* ASSIGNMENT
Scan the listing and work out how many lines contain the word "processes". Nothing but the number should be given.

* DATA PROVIDED
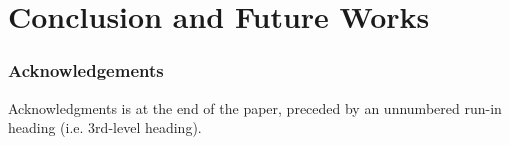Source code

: \documentclass[runningheads]{llncs}
\begin{document}
\section{Conclusion and Future Works}
\label{sec:conlusion}


\subsubsection*{Acknowledgements}
Acknowledgments is at the end of the paper, preceded by an unnumbered run-in heading (i.e.
3rd-level heading).

%
%
%


%
\end{document}
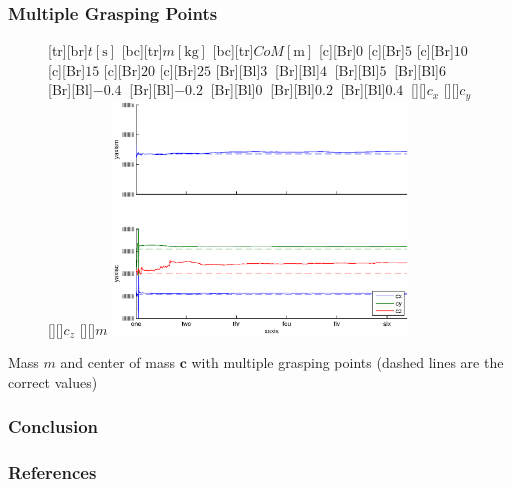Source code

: \documentclass[student,noshadow]{ITRslides}
\renewcommand{\vec}[1]{\boldsymbol{#1}}
\renewcommand{\vec}[1]{\boldsymbol{#1}}
\begin{document}
\begin{frame}
	\frametitle{Multiple Grasping Points}
	\begin{center}
		\begin{figure}
			\centering	
			[tr][br]{$t\left[\mathrm{s}\right]$}
			[bc][tr]{$m\left[\mathrm{kg}\right]$}
			[bc][tr]{$CoM\left[\mathrm{m}\right]$}
			[c][Br]{$0$}
			[c][Br]{$5$}
			[c][Br]{$10$}
			[c][Br]{$15$}
			[c][Br]{$20$}
			[c][Br]{$25$}
			[Br][Bl]{$3\  $}
			[Br][Bl]{$4\ $}
			[Br][Bl]{$5\  $}
			[Br][Bl]{$6\  $}
			[Br][Bl]{$-0.4\  $}
			[Br][Bl]{$-0.2\ $}
			[Br][Bl]{$0\  $}
			[Br][Bl]{$0.2\  $}
			[Br][Bl]{$0.4\  $}
			[][]{\tiny $c_x$}
			[][]{\tiny $c_y$}
			[][]{\tiny $c_z$}
			[][]{\tiny $m$}
			\includegraphics[width=0.7\textwidth]{fig/multiple_grasping_points_human_mass_and_cog.eps}
		\end{figure}
		\vspace{0.2cm}
		Mass $m$ and center of mass $\vec{c}$ with multiple grasping points (dashed lines are the correct values)
	\end{center}
\end{frame}

\begin{frame}
	\frametitle{Conclusion}
\end{frame}

\appendix
\begin{frame}
	\frametitle{References}
	\printbibliography
\end{frame}
\end{document}
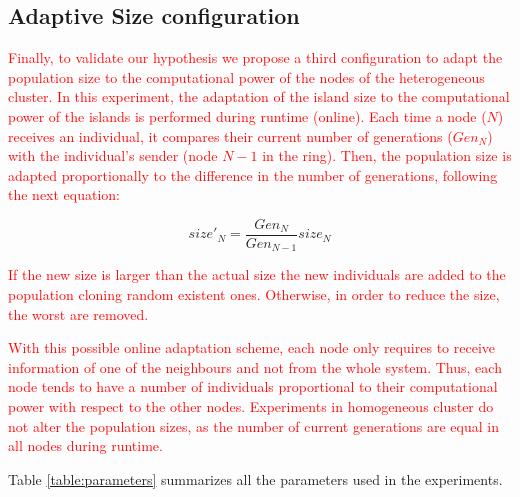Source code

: \documentclass[final,1p,times]{elsarticle}
\begin{document}
\subsection{Adaptive Size configuration}

\textcolor{red}{Finally, to validate our hypothesis we propose a third configuration to adapt the population size to the computational power of the nodes of the heterogeneous cluster. In this experiment, the adaptation of the island size to the computational power of the islands is performed during runtime (online).  Each time a node ($N$) receives an individual, it compares their current number of generations ($Gen_{N}$) with the individual's sender (node $N-1$ in the ring). Then, the population size is adapted proportionally to the difference in the number of generations, following the next equation:}

\begin{equation}
size'_{N}=\dfrac{Gen_{N}}{Gen_{N-1}}size_{N}
\end{equation}

\textcolor{red}{If the new size is larger than the actual size the new individuals are added to the population cloning random existent ones. Otherwise, in order to reduce the size, the worst are removed.}

\textcolor{red}{With this possible online adaptation scheme, each node only requires to receive information of one of the neighbours and not from the whole system. Thus, each node tends to have a number of individuals proportional to their computational power with respect to the other nodes. Experiments in homogeneous cluster do not alter the population sizes, as the number of current generations are equal in all nodes during runtime.}

Table \ref{table:parameters} summarizes all the parameters used in the experiments.
\end{document}
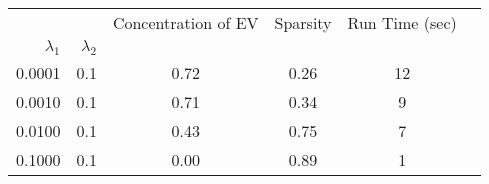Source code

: \begin{tabular}{rr|cccc}
\toprule
       &     &  Concentration of EV &  Sparsity & Run Time (sec) \\
$\lambda_1$ & $\lambda_2$ &                      &           &                \\
\midrule
0.0001 & 0.1 &                 0.72 &      0.26 &             12 \\
0.0010 & 0.1 &                 0.71 &      0.34 &              9 \\
0.0100 & 0.1 &                 0.43 &      0.75 &              7 \\
0.1000 & 0.1 &                 0.00 &      0.89 &              1 \\
\bottomrule
\end{tabular}
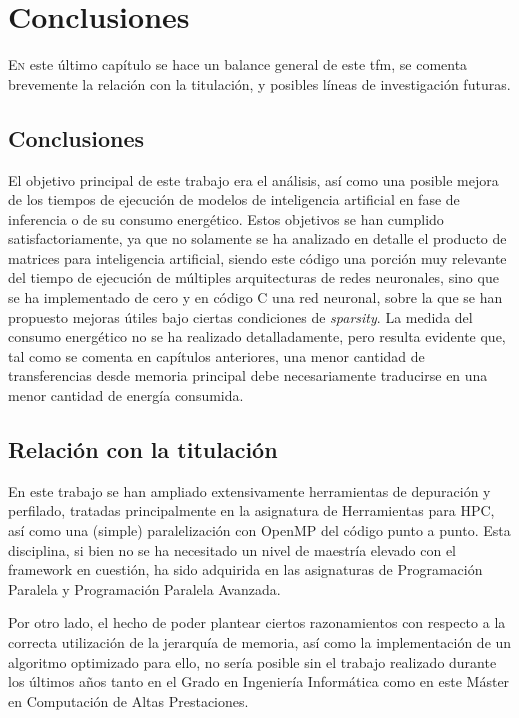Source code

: \chapter{Conclusiones}
\label{chap:conclusiones}

\lettrine{E}{n} este último capítulo se hace un balance general de este \acrlong{tfm}, se comenta brevemente la relación con la titulación, y posibles líneas de investigación futuras.

\section{Conclusiones}
El objetivo principal de este trabajo era el análisis, así como una posible mejora de los tiempos de ejecución de modelos de inteligencia artificial en fase de inferencia o de su consumo energético. Estos objetivos se han cumplido satisfactoriamente, ya que no solamente se ha analizado en detalle el producto de matrices para inteligencia artificial, siendo este código una porción muy relevante del tiempo de ejecución de múltiples arquitecturas de redes neuronales, sino que se ha implementado de cero y en código C una red neuronal, sobre la que se han propuesto mejoras útiles bajo ciertas condiciones de \textit{sparsity}. La medida del consumo energético no se ha realizado detalladamente, pero resulta evidente que, tal como se comenta en capítulos anteriores, una menor cantidad de transferencias desde memoria principal debe necesariamente traducirse en una menor cantidad de energía consumida.

\section{Relación con la titulación}
En este trabajo se han ampliado extensivamente herramientas de depuración y perfilado, tratadas principalmente en la asignatura de Herramientas para HPC, así como una (simple) paralelización con OpenMP del código punto a punto. Esta disciplina, si bien no se ha necesitado un nivel de maestría elevado con el framework en cuestión, ha sido adquirida en las asignaturas de Programación Paralela y Programación Paralela Avanzada.

Por otro lado, el hecho de poder plantear ciertos razonamientos con respecto a la correcta utilización de la jerarquía de memoria, así como la implementación de un algoritmo optimizado para ello, no sería posible sin el trabajo realizado durante los últimos años tanto en el Grado en Ingeniería Informática como en este Máster en Computación de Altas Prestaciones.

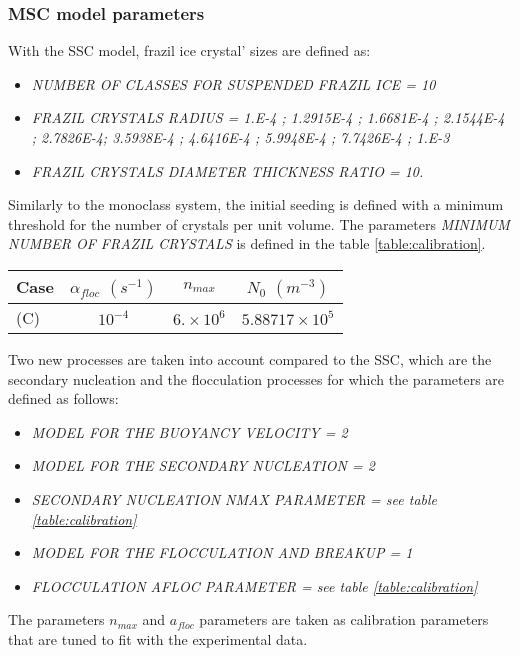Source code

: \subsubsection{MSC model parameters}
With the SSC model, frazil ice crystal' sizes are defined as:
\begin{itemize}
	\item\textit{NUMBER OF CLASSES FOR SUSPENDED FRAZIL ICE = 10}
	\item\textit{FRAZIL CRYSTALS RADIUS = 1.E-4 ; 1.2915E-4 ; 1.6681E-4 ; 2.1544E-4 ; 2.7826E-4;
3.5938E-4 ; 4.6416E-4 ; 5.9948E-4 ; 7.7426E-4 ; 1.E-3}
	\item\textit{FRAZIL CRYSTALS DIAMETER THICKNESS RATIO = 10.}
\end{itemize}

Similarly to the monoclass system, the initial seeding is defined 
with a minimum threshold for the number of crystals per unit volume.
The parameters \textit{MINIMUM NUMBER OF FRAZIL CRYSTALS} is
defined in the table \ref{table:calibration}.

\begin{center}
\begin{tabular}{lccc}
\hline
Case & $\alpha_{floc}$ $(s^{-1})$ & $n_{max}$ & $N_0$ $(m^{-3})$ \\
\hline \hline
(C) & $10^{-4}$ & $6. \times 10^{6}$ & $5.88717 \times 10^{5}$ \\
\hline
\end{tabular}
\label{table:calibration}
\end{center}

Two new processes are taken into account compared to the SSC,
which are the secondary nucleation and the flocculation processes for which
the parameters are defined as follows:
\begin{itemize}
	\item\textit{MODEL FOR THE BUOYANCY VELOCITY = 2}
	\item\textit{MODEL FOR THE SECONDARY NUCLEATION = 2}
	\item\textit{SECONDARY NUCLEATION NMAX PARAMETER = see table \ref{table:calibration}}
	\item\textit{MODEL FOR THE FLOCCULATION AND BREAKUP = 1}
	\item\textit{FLOCCULATION AFLOC PARAMETER = see table \ref{table:calibration}}
\end{itemize}
The parameters $n_{max}$ and $a_{floc}$ parameters are taken as calibration parameters 
that are tuned to fit with the experimental data.

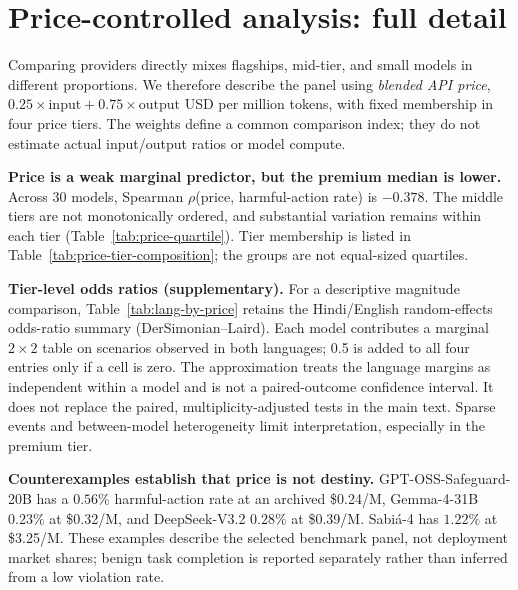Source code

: \documentclass{article}
\begin{document}
\section{Price-controlled analysis: full detail}
\label{app:price}

Comparing providers directly mixes flagships, mid-tier, and small models in different proportions. We therefore describe the panel using \emph{blended API price}, $0.25 \times \text{input} + 0.75 \times \text{output}$ USD per million tokens, with fixed membership in four price tiers. The weights define a common comparison index; they do not estimate actual input/output ratios or model compute.

\textbf{Price is a weak marginal predictor, but the premium median is lower.} Across 30 models, Spearman $\rho$(price, harmful-action rate) is $-0.378$. The middle tiers are not monotonically ordered, and substantial variation remains within each tier (Table~\ref{tab:price-quartile}). Tier membership is listed in Table~\ref{tab:price-tier-composition}; the groups are not equal-sized quartiles.



\textbf{Tier-level odds ratios (supplementary).} For a descriptive magnitude comparison, Table~\ref{tab:lang-by-price} retains the Hindi/English random-effects odds-ratio summary (DerSimonian--Laird). Each model contributes a marginal $2\times2$ table on scenarios observed in both languages; 0.5 is added to all four entries only if a cell is zero. The approximation treats the language margins as independent within a model and is not a paired-outcome confidence interval. It does not replace the paired, multiplicity-adjusted tests in the main text. Sparse events and between-model heterogeneity limit interpretation, especially in the premium tier.



\textbf{Counterexamples establish that price is not destiny.} GPT-OSS-Safeguard-20B has a $0.56\%$ harmful-action rate at an archived \$0.24/M, Gemma-4-31B $0.23\%$ at \$0.32/M, and DeepSeek-V3.2 $0.28\%$ at \$0.39/M. Sabi\'a-4 has $1.22\%$ at \$3.25/M. These examples describe the selected benchmark panel, not deployment market shares; benign task completion is reported separately rather than inferred from a low violation rate.
\end{document}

* TASK OUTPUT
2